■ Supplied material
--------

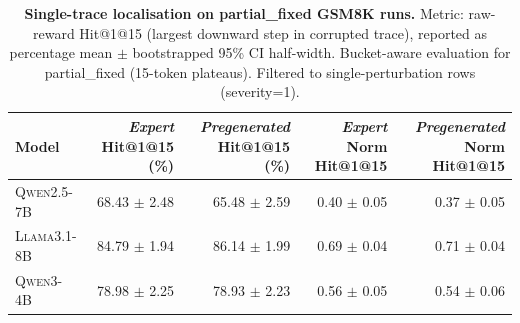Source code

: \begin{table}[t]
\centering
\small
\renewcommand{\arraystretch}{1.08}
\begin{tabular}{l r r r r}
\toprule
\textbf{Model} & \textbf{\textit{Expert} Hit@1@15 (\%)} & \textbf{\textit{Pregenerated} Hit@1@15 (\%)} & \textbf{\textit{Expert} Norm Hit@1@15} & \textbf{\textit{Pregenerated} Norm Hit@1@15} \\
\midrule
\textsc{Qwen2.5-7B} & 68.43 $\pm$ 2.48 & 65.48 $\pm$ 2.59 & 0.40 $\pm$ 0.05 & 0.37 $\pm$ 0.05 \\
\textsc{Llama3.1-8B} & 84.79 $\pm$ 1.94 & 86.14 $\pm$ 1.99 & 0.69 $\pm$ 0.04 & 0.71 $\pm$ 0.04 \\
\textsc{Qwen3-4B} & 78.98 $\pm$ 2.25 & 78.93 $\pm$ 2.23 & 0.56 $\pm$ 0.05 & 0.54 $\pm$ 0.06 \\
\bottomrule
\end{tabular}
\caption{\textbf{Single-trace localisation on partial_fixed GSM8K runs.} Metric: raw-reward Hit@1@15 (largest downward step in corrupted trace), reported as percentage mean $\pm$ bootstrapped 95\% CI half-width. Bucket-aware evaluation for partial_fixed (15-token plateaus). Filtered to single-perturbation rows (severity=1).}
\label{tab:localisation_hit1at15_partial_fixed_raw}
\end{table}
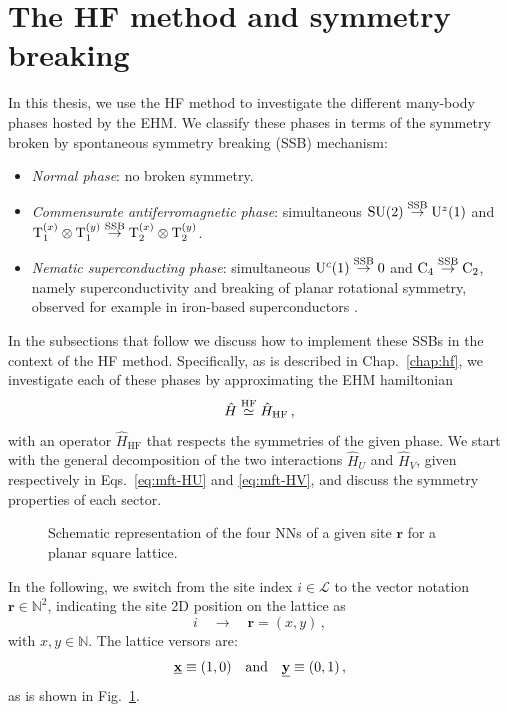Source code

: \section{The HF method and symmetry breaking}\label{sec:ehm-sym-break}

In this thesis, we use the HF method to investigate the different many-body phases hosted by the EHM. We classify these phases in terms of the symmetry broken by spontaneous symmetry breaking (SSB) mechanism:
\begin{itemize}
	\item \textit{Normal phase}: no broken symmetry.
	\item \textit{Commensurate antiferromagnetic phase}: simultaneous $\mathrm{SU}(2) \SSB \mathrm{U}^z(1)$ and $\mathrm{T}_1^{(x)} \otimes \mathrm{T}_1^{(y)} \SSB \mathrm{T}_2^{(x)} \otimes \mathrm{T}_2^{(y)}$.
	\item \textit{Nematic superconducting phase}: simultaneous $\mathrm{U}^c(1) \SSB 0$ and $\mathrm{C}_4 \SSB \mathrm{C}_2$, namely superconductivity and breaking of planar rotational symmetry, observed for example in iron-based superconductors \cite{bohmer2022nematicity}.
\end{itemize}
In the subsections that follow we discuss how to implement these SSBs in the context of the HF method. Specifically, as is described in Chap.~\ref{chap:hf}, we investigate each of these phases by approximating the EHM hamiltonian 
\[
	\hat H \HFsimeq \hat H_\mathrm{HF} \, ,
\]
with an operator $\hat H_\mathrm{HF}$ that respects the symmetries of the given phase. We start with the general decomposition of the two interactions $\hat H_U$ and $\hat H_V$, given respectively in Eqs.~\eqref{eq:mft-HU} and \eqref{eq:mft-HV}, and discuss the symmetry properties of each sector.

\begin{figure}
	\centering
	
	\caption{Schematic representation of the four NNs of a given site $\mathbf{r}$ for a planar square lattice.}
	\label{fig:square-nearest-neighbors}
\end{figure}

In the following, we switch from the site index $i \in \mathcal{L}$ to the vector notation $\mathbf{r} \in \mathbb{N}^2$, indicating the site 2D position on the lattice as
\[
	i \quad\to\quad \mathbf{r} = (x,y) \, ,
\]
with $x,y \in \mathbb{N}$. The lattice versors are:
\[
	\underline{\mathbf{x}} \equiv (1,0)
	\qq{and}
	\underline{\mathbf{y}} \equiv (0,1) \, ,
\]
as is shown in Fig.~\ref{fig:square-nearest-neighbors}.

--------

■ Exercise instructions
Without including any picture, set down every line above exactly as it stands.

■ Answer to this exercise
Source code

: \begin{table}[t]
\centering
\small
\renewcommand{\arraystretch}{1.08}
\begin{tabular}{l r r r r}
\toprule
\textbf{Model} & \textbf{\textit{Expert} Hit@1@15 (\%)} & \textbf{\textit{Pregenerated} Hit@1@15 (\%)} & \textbf{\textit{Expert} Norm Hit@1@15} & \textbf{\textit{Pregenerated} Norm Hit@1@15} \\
\midrule
\textsc{Qwen2.5-7B} & 68.43 $\pm$ 2.48 & 65.48 $\pm$ 2.59 & 0.40 $\pm$ 0.05 & 0.37 $\pm$ 0.05 \\
\textsc{Llama3.1-8B} & 84.79 $\pm$ 1.94 & 86.14 $\pm$ 1.99 & 0.69 $\pm$ 0.04 & 0.71 $\pm$ 0.04 \\
\textsc{Qwen3-4B} & 78.98 $\pm$ 2.25 & 78.93 $\pm$ 2.23 & 0.56 $\pm$ 0.05 & 0.54 $\pm$ 0.06 \\
\bottomrule
\end{tabular}
\caption{\textbf{Single-trace localisation on partial_fixed GSM8K runs.} Metric: raw-reward Hit@1@15 (largest downward step in corrupted trace), reported as percentage mean $\pm$ bootstrapped 95\% CI half-width. Bucket-aware evaluation for partial_fixed (15-token plateaus). Filtered to single-perturbation rows (severity=1).}
\label{tab:localisation_hit1at15_partial_fixed_raw}
\end{table}
Source code

: \section{The HF method and symmetry breaking}\label{sec:ehm-sym-break}

In this thesis, we use the HF method to investigate the different many-body phases hosted by the EHM. We classify these phases in terms of the symmetry broken by spontaneous symmetry breaking (SSB) mechanism:
\begin{itemize}
	\item \textit{Normal phase}: no broken symmetry.
	\item \textit{Commensurate antiferromagnetic phase}: simultaneous $\mathrm{SU}(2) \SSB \mathrm{U}^z(1)$ and $\mathrm{T}_1^{(x)} \otimes \mathrm{T}_1^{(y)} \SSB \mathrm{T}_2^{(x)} \otimes \mathrm{T}_2^{(y)}$.
	\item \textit{Nematic superconducting phase}: simultaneous $\mathrm{U}^c(1) \SSB 0$ and $\mathrm{C}_4 \SSB \mathrm{C}_2$, namely superconductivity and breaking of planar rotational symmetry, observed for example in iron-based superconductors \cite{bohmer2022nematicity}.
\end{itemize}
In the subsections that follow we discuss how to implement these SSBs in the context of the HF method. Specifically, as is described in Chap.~\ref{chap:hf}, we investigate each of these phases by approximating the EHM hamiltonian 
\[
	\hat H \HFsimeq \hat H_\mathrm{HF} \, ,
\]
with an operator $\hat H_\mathrm{HF}$ that respects the symmetries of the given phase. We start with the general decomposition of the two interactions $\hat H_U$ and $\hat H_V$, given respectively in Eqs.~\eqref{eq:mft-HU} and \eqref{eq:mft-HV}, and discuss the symmetry properties of each sector.

\begin{figure}
	\centering
	
	\caption{Schematic representation of the four NNs of a given site $\mathbf{r}$ for a planar square lattice.}
	\label{fig:square-nearest-neighbors}
\end{figure}

In the following, we switch from the site index $i \in \mathcal{L}$ to the vector notation $\mathbf{r} \in \mathbb{N}^2$, indicating the site 2D position on the lattice as
\[
	i \quad\to\quad \mathbf{r} = (x,y) \, ,
\]
with $x,y \in \mathbb{N}$. The lattice versors are:
\[
	\underline{\mathbf{x}} \equiv (1,0)
	\qq{and}
	\underline{\mathbf{y}} \equiv (0,1) \, ,
\]
as is shown in Fig.~\ref{fig:square-nearest-neighbors}.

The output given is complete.